● Task: Your response should contain every line from the data below that holds the string "outliers".

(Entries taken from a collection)
--- --- ---

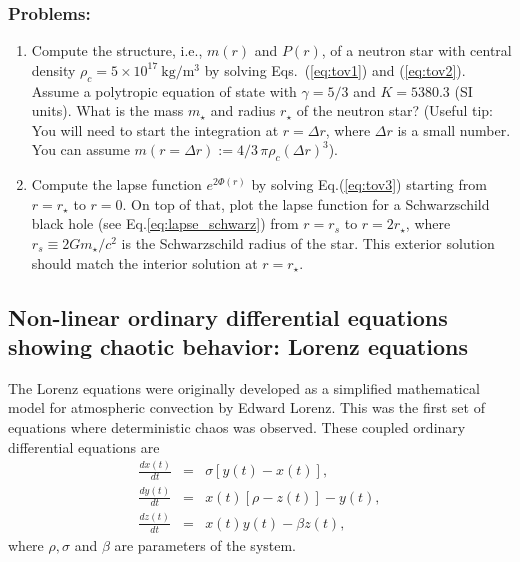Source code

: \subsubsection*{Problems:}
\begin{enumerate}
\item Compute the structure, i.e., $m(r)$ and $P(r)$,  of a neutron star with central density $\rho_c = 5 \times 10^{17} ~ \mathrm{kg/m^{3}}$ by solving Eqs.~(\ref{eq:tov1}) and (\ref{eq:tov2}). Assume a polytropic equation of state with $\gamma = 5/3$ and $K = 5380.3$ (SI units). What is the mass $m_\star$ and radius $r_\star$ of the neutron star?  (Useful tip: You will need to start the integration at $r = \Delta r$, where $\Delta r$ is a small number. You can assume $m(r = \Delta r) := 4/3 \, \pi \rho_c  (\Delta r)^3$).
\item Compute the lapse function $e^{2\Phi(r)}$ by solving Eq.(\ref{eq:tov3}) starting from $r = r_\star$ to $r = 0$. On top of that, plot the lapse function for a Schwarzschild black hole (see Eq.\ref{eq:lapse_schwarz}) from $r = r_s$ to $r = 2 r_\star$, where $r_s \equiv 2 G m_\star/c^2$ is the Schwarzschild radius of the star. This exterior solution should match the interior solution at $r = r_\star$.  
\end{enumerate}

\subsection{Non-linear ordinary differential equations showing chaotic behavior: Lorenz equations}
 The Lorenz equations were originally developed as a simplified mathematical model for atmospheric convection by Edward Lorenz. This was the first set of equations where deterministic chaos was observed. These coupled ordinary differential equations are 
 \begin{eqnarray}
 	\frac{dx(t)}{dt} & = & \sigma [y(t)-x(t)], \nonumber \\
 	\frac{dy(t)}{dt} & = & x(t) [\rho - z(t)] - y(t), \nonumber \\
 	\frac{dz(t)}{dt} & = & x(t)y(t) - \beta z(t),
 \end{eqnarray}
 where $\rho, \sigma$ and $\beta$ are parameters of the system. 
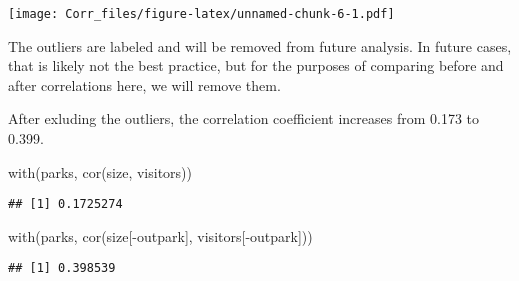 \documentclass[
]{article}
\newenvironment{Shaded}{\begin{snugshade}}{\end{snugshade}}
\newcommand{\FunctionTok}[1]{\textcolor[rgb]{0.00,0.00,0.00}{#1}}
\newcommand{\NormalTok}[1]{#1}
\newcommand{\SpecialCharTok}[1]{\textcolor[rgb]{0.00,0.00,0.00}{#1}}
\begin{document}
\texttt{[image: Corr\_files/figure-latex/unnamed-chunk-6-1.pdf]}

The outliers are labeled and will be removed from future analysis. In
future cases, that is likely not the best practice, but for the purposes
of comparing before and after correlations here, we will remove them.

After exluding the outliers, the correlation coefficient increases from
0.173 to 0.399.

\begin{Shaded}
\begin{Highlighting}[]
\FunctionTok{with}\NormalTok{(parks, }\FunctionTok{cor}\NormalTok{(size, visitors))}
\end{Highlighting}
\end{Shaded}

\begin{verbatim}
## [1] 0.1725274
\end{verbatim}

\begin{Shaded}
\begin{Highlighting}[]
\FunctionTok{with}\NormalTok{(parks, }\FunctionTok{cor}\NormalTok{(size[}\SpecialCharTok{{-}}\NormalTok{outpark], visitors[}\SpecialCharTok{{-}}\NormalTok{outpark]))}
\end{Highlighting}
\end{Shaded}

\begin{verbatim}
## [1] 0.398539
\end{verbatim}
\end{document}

--- --- ---

● Written answer:
The outliers are labeled and will be removed from future analysis. In
After exluding the outliers, the correlation coefficient increases from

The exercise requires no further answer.